» **ACTION ITEM**:
Wherever a line in the material contains the word "example", copy that line.

» **DATA TO PROCESS**:
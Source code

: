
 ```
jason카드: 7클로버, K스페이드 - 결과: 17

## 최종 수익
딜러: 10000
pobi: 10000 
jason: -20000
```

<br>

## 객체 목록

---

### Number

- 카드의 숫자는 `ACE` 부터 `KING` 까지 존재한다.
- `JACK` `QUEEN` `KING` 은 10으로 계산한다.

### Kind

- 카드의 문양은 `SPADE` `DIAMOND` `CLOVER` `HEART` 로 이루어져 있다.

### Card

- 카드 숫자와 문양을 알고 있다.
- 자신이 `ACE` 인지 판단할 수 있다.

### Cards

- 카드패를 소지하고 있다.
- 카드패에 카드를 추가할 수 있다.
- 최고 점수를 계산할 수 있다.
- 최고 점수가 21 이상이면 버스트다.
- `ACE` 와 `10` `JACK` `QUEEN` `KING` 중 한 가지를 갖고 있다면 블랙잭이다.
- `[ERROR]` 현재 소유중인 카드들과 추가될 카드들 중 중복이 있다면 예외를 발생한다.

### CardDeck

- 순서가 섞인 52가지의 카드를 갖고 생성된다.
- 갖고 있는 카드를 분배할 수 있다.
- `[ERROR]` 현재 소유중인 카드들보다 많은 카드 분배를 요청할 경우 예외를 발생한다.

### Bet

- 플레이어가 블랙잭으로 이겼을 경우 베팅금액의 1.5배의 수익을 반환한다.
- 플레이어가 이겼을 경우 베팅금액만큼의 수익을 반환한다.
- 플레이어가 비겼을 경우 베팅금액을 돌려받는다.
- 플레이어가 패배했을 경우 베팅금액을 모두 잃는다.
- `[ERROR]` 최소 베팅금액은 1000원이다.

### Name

...

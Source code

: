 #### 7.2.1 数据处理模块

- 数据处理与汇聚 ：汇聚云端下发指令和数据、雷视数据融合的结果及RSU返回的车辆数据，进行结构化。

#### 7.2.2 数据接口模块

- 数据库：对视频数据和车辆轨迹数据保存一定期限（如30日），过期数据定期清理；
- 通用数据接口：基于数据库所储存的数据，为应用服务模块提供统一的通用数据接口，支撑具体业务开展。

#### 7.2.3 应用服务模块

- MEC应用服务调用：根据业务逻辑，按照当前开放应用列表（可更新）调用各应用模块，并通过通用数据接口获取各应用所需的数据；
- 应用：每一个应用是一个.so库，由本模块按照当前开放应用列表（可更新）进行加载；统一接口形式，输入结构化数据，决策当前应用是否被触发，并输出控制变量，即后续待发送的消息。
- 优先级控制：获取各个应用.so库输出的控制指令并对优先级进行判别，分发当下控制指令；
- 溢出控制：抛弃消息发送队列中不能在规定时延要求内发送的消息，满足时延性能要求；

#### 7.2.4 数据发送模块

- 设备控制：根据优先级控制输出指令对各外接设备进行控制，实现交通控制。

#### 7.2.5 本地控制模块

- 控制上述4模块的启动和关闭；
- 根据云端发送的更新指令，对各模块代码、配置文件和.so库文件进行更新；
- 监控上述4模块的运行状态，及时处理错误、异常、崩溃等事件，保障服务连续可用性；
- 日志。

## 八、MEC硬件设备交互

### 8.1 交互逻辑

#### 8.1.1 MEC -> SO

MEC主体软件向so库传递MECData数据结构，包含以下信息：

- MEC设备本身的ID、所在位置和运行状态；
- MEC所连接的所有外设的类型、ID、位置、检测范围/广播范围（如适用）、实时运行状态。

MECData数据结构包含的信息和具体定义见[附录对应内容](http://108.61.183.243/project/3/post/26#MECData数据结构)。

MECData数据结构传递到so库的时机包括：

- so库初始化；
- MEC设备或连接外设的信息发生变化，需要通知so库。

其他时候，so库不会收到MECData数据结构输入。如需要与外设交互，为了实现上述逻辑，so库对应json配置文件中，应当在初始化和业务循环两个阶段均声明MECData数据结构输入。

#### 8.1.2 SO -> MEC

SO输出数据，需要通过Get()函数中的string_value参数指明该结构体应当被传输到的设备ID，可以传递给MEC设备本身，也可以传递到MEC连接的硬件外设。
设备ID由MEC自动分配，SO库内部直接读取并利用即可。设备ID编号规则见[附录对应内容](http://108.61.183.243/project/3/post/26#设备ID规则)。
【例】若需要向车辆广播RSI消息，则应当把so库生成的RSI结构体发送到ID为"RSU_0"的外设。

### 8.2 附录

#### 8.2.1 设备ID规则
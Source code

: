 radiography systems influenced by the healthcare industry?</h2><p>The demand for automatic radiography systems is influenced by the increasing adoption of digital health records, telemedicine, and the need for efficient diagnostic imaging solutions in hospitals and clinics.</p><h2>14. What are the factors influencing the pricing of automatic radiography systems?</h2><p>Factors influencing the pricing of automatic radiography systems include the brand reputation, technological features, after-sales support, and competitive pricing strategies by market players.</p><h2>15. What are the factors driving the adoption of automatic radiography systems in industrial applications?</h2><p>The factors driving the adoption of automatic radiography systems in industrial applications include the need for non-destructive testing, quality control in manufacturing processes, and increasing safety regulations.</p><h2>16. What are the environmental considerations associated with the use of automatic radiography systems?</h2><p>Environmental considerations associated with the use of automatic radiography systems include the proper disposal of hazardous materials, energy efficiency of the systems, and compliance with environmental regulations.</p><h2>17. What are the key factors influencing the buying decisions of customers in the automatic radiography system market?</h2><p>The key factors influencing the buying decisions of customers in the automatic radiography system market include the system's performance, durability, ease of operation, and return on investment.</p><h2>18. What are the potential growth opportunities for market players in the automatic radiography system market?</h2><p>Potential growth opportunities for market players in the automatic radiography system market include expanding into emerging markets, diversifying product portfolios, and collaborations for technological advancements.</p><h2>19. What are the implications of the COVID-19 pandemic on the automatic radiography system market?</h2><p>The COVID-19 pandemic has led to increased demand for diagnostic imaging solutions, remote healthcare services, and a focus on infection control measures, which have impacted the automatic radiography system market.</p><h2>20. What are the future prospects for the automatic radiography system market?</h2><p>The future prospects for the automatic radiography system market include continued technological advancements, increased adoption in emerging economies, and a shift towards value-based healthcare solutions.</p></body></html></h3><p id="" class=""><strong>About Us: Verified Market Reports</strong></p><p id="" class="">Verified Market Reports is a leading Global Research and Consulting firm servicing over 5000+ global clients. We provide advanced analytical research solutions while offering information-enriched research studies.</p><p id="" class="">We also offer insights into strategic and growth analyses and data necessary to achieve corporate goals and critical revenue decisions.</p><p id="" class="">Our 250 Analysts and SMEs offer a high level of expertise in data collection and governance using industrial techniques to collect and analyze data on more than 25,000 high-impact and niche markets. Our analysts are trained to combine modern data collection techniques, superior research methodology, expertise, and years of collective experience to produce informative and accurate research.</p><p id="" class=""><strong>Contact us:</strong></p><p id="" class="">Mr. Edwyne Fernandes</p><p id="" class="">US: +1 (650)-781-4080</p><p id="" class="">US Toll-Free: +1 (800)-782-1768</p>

...

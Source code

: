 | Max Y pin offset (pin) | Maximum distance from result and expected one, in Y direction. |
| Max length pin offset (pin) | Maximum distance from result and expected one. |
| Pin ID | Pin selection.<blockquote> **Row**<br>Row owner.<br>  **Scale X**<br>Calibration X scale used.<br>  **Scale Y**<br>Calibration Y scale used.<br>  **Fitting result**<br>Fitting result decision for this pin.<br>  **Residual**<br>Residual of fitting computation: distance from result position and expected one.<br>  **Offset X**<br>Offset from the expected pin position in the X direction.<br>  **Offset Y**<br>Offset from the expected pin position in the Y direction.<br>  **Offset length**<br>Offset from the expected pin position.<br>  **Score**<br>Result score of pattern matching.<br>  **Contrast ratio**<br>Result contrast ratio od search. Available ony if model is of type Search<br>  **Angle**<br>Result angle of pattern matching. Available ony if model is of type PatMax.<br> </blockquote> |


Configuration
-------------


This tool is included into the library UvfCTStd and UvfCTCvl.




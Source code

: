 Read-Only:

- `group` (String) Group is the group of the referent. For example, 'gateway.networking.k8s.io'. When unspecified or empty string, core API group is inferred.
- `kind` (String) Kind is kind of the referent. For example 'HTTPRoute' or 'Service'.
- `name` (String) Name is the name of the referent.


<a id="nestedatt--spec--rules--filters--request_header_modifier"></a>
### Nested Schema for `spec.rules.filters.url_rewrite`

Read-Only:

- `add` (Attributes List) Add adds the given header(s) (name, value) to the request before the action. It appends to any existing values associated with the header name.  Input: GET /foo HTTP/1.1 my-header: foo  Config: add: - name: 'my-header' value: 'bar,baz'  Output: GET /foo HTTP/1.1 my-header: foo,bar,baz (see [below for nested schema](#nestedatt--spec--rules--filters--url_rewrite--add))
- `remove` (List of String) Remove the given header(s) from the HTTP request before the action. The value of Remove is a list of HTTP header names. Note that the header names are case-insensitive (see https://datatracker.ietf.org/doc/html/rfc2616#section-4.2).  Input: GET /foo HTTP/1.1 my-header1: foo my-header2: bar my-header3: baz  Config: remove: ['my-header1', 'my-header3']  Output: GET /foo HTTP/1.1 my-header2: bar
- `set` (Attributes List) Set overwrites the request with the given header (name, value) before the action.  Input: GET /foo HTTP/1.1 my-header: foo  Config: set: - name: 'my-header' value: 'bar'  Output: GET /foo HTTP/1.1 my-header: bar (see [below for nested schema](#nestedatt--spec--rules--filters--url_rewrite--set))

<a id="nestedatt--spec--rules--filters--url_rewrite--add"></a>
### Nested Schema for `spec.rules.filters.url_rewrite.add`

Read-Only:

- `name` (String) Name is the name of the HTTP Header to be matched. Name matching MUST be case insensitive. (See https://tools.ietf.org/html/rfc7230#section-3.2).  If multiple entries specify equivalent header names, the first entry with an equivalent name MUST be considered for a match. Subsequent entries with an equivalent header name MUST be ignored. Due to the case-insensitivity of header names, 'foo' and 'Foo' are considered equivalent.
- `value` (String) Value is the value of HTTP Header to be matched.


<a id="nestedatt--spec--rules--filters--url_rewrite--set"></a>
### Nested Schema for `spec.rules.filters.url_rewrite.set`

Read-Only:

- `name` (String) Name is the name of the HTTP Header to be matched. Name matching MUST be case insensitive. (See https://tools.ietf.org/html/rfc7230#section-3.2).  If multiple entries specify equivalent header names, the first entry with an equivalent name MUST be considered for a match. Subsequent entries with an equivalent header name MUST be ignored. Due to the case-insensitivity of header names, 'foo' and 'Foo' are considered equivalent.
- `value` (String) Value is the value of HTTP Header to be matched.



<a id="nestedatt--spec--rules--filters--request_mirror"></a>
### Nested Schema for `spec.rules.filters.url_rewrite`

» **REPLY TO THE TASK**:
- `group` (String) Group is the group of the referent. For example, 'gateway.networking.k8s.io'. When unspecified or empty string, core API group is inferred.
- `kind` (String) Kind is kind of the referent. For example 'HTTPRoute' or 'Service'.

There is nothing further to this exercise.